Cowardice vs. good judgment

Matthew Hoy
By Matthew Hoy on February 23, 2009

Last week, Attorney General Eric Holder castigated Americans for their cowardice when it came to discussing the issue of race in our society. By the weekend it had become clear to anyone with an ounce of sense that Holder was wrong.

New York Post cartoonist Scott Delonas published this commentary on the recently passed stimulus package:

NYPostCartoon

The cartoon refers to the tragic case of a Connecticut woman who was mauled by a chimpanzee.

For those in the know, the authors of the stimulus bill were Democrats in Congress, primarily House Speaker Nancy Pelosi and Senate majority leader Harry Reid. However, President Barack Obama is a black man, and there is a long history of racists using chimpanzees and other primates as code for blacks -- and President George W. Bush. Ipso facto, this is a racist cartoon.

Al Sharpton and the NAACP have both called for Delonas and his editor to be fired. Sharpton has also called for the FCC to investigate the Post's corporate owner, NewsCorp, over the cartoon. And, as if it was really necessary, the National Association of Black Journalists demonstrated that they are blacks first and journalists eventually.

Barbara Ciara, president of the National Association of Black Journalists, said the Post showed a "serious lapse in judgment" by running the cartoon.

"To think that the cartoonist and the responsible editors at the paper did not see the racist overtones of the finished product should insult their intelligence," Ciara said in a written statement. "Instead, they celebrate their own lack of perspective and criticize those who call it what it is: tone deaf at best, overtly racist at worst."

It was left to Anti-American hater Ted Rall of all people to sorta defend Delonas' journalistic rights.

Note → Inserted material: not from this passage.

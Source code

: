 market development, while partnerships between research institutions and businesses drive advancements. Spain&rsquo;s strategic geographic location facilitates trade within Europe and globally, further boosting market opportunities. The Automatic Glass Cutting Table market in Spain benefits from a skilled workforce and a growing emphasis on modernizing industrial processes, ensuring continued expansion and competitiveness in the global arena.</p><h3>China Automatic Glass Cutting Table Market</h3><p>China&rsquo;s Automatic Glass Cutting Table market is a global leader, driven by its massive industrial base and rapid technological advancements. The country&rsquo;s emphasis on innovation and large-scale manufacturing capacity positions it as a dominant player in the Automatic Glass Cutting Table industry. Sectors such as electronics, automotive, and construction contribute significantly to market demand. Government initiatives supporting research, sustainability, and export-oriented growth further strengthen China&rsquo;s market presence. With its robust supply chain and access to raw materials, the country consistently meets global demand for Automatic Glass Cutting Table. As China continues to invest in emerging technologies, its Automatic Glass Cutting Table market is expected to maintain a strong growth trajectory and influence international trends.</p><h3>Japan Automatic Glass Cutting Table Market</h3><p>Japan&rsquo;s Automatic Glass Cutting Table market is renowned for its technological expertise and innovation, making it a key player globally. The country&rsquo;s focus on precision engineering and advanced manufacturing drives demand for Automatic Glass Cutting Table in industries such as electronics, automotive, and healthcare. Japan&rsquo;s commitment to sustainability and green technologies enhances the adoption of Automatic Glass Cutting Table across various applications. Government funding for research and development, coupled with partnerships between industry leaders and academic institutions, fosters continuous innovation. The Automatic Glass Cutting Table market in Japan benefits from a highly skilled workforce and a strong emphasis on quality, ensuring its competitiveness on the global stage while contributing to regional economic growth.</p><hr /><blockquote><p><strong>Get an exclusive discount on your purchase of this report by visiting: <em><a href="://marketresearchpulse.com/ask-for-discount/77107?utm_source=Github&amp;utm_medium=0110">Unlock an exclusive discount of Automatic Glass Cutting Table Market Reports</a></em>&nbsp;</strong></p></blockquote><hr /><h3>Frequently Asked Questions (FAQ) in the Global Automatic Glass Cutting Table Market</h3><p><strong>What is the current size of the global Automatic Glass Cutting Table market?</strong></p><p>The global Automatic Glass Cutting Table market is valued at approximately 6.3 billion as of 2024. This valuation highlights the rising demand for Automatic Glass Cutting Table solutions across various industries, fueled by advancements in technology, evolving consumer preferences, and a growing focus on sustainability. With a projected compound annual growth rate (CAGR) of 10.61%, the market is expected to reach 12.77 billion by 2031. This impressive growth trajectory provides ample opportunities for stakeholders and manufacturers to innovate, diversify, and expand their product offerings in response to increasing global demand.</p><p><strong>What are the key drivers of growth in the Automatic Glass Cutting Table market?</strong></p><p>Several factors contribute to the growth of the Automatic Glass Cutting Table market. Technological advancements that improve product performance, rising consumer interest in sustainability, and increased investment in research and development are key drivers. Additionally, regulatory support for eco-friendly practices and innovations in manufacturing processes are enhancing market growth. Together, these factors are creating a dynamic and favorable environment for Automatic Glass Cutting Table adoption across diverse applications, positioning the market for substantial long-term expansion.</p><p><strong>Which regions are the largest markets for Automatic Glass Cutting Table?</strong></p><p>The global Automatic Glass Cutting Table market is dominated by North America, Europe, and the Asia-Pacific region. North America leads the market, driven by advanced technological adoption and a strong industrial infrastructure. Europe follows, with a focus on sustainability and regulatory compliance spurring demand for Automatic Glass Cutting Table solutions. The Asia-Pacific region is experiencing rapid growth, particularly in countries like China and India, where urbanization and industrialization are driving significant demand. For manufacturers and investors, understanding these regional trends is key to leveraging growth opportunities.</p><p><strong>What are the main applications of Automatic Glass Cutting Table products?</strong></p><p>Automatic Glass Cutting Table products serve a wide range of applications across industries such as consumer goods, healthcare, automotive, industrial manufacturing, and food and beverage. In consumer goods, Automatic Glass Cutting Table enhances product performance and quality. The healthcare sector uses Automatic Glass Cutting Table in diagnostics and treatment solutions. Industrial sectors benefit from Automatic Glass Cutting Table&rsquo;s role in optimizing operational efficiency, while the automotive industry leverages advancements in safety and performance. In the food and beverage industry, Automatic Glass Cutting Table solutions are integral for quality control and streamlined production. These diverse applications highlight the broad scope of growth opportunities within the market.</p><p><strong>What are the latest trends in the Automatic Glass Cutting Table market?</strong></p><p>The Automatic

Rall, who is familiar with Delonas' work, said he doesn't believe the cartoonist was saying anything about Obama. "It's about his economic advisers who wrote the stimulus bill, and they're a bunch of white guys."

The Columbia Journalism Review surveyed some cartoonists and the consensus view appeared to be that no one thought Delonas was racist, but that it wasn't a very good cartoon anyway. That didn't stop CJR's Charles Kaiser for dubbing Delonas a "Sinner" and calling him tasteless and stupid.

The second incident last week involved South Carolina Gov. Mark Sanford and Rep. James Clyburn, a South Carolina Democrat and House majority whip. I'll let Clyburn, who is black, speak for himself:

The four governors have said that they might turn down their states' shares of the $787 billion stimulus bill that Congress passed last week - with almost no Republican support - and that President Barack Obama signed into law Tuesday.

Clyburn said the measure reserved some money for census tracts in which more than one-fifth of the residents had lived at or below the federal poverty level for the last 30 years. He said that 12 of South Carolina's 46 counties qualified for the targeted aid, all along the impoverished Interstate 95 corridor.

"Now the (South Carolina) governor says, 'I don't want to accept the money,'" Clyburn told CNN. "That's why I called this an insult. That's why I said this is a slap in the face; because a majority of these counties are, in fact, inhabited by African-Americans."

Clyburn denies that he's suggesting Sanford and others are racists, but you don't have to call someone racist to play the "race card."

These two incidents have one thing in common -- neither of them started out as a discussion about race. They were both political and policy issues, but hypersensitivity to the issue of race by those who traffic in the racial grievance industry is now threatening at least two people's livelihoods.

Holder calls America a nation of cowards, but it's not cowardly to refuse to leap out of your trench to cross an open field with the likes of Al Sharpton, James Clyburn and Barbara Ciara manning machine guns. Instead, it's better for everyone not to stick your head up over the edge and get it shot off.

If Holder really wants to change the way race is discussed in America, he will come out publicly and tell Sharpton, Clyburn and the rest of them to stand down. Of course, America's first post-racial president would also burnish his credentials in that regard if he too came out and defended Delonas, the Post and Sanford from these cheap, false accusations.

Don't hold your breath, he too is just another politician.

On a related note: The fear has grown to such a degree that any monkey in any cartoon is now the subject of a pre-emptive apology.